Keep in mind: I've spent a good deal of my adult life studying and writing about Asian Americans in popular culture. I always felt relatively self-assured that even if a new public figure or phenomenon popped up, I knew where to fit them within a historical continuum: John Cho to James Shigeta, Far East Movement to the Mountain Brothers, Clara Chung to Pat Suzuki, et. al. None of this prepared me for Jeremy Lin.
In fact, at various times during the past month, I found Linsanity utterly unbelievable, which is to say, I lacked the cognitive ability and/or imagination to process the pace and enormity of what was happening. Mostly, I just sat around and thought to myself...WTF?
- Lin going from a 3rd string bench player to making people forget Eli Manning just won a Superbowl for NY: WTF?

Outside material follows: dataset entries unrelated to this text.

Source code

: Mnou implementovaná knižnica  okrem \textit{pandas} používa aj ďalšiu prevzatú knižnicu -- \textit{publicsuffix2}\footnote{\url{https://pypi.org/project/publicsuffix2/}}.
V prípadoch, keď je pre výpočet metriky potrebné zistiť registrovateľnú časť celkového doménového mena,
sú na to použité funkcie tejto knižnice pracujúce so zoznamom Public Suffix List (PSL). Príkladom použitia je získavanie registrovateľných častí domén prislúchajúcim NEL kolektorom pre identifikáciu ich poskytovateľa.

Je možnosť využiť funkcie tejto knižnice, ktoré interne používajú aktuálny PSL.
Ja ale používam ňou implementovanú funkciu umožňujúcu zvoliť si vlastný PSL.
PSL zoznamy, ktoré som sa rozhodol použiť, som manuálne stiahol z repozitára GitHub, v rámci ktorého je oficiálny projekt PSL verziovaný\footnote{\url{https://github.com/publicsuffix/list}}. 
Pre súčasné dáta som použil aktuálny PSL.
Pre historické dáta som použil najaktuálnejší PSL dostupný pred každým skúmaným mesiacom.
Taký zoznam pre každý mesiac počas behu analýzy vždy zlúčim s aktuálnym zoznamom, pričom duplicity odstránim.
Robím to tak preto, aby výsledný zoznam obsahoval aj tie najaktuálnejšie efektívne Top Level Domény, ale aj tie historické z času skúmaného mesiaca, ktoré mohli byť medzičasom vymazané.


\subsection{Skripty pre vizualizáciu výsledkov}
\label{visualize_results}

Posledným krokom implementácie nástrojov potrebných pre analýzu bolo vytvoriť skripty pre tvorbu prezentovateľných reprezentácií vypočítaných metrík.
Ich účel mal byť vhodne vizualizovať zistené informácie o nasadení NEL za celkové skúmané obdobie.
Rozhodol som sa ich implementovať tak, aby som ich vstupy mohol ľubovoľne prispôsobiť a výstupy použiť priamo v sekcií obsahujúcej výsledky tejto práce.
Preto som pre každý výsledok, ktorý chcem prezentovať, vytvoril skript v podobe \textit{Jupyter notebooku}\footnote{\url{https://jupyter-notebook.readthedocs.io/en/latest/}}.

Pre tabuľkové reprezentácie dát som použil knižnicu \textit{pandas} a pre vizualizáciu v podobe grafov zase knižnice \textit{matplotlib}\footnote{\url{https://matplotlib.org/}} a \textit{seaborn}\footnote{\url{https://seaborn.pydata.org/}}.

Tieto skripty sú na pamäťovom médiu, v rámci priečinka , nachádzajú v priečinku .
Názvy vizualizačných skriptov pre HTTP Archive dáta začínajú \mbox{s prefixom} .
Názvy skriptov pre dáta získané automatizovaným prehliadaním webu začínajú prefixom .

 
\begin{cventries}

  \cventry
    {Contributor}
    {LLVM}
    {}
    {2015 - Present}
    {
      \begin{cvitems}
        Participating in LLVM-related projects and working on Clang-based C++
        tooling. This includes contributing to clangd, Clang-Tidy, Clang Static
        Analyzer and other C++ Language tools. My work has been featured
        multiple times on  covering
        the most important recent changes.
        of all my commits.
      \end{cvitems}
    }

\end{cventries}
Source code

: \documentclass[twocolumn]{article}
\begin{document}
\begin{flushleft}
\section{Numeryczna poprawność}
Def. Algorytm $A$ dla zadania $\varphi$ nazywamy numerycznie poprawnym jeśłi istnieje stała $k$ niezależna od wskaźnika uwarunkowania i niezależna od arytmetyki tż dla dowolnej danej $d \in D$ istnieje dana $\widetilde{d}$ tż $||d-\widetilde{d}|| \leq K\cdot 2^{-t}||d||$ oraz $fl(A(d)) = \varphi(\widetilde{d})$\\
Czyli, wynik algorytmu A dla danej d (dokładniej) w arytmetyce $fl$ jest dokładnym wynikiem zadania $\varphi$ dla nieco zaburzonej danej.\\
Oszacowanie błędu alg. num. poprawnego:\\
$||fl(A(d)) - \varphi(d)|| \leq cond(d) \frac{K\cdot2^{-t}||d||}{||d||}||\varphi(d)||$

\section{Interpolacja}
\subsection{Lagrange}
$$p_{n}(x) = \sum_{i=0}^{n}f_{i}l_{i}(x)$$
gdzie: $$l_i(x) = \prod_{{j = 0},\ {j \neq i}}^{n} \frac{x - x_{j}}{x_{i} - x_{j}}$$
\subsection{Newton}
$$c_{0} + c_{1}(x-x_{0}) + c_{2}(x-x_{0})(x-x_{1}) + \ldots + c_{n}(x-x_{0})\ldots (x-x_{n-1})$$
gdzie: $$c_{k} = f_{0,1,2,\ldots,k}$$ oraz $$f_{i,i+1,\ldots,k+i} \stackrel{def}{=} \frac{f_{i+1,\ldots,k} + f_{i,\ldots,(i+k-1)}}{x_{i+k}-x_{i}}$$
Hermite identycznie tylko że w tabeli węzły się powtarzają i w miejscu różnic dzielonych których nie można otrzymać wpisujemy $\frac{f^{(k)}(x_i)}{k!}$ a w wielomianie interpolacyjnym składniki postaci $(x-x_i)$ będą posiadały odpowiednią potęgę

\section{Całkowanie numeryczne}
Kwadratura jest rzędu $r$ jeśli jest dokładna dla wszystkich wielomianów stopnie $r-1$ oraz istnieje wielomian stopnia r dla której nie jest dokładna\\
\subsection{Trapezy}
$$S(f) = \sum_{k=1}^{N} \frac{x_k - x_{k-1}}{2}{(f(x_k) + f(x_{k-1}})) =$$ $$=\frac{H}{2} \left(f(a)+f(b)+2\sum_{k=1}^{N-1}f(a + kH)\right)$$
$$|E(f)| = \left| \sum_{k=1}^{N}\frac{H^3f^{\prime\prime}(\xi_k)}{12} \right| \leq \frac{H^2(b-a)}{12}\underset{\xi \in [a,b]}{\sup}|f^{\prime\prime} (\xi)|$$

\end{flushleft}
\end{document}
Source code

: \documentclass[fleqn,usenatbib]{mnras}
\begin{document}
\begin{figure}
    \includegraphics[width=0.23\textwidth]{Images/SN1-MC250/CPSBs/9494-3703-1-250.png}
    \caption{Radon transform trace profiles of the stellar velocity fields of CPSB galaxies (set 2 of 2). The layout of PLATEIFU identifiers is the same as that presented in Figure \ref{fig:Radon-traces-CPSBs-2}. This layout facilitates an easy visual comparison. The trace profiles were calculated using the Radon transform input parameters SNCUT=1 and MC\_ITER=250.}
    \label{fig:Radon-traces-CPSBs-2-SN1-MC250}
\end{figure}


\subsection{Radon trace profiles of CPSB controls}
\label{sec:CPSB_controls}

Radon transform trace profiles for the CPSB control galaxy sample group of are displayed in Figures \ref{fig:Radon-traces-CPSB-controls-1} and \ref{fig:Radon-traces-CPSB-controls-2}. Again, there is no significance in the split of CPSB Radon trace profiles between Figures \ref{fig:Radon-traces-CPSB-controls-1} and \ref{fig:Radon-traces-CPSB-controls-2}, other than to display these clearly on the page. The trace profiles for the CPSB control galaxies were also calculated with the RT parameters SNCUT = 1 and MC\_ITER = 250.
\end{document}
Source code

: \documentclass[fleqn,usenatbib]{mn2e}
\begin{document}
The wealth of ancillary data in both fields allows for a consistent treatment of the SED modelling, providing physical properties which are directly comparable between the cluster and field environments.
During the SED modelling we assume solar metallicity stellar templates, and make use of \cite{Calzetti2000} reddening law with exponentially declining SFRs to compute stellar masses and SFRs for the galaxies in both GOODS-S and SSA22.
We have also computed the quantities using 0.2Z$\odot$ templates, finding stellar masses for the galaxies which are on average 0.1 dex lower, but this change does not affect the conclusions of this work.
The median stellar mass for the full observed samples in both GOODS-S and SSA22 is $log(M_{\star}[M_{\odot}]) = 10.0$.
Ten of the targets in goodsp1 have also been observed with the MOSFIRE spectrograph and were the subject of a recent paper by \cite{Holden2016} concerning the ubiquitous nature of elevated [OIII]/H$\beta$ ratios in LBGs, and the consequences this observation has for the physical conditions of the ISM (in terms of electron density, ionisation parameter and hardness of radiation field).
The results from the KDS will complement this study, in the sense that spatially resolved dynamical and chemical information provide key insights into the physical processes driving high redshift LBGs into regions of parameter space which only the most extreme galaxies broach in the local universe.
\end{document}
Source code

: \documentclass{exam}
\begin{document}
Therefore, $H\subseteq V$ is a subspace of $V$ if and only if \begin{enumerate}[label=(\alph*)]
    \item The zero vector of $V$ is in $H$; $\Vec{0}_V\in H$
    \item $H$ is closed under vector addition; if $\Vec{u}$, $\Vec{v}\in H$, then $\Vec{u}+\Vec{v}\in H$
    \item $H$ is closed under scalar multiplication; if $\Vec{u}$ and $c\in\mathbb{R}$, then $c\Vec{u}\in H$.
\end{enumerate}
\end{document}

- Lin dropping 38 on my Lakers: WTF?
- Lin milking the clock, then launching a game-winning 3 over Jose Calderon: WTF?
- Lin hitting consecutive 3 pt. shots over Dirk and The Matrix, then stealing a pass from Odom and dunking it: WTF?
- The NBA giving Lin his own solo press conference during All-Star Weekend: WTF?
Basically, there's no precedent for what's happened with Lin over the last four weeks. True, there've been other "overnight" Asian American sports sensations before - French Open winner Michael Chang in 1989, figure skater Kristi Yamaguchi in 1992 - but their careers peaked in an era before the advent of the modern internet (lead alone social media) and the flourishing of multiple 24-hour sports networks. Chang and Yamaguchi were ultimately legends in Asian American circles but neither of them enjoyed the kind of transcendent, national/global popularity that Lin's seen...and it's only been a month (again: WTF?)
Most importantly - and this has been one of the true, stunning game-changers - I've never, ever seen this many people excited by and cheering on an Asian American in my life. It's a little depressing to even write that last sentence but it speaks to the ways in which this is unlike anything we could have predicted. I remember that in the "early days" (i.e. a few weeks ago), of Linsanity, I was scrolling through Spike Lee's Twitter feed and Lee was basically schooling fools on how Lin was Chinese, not Korean and insisting on his American-ness. We're just not used to that.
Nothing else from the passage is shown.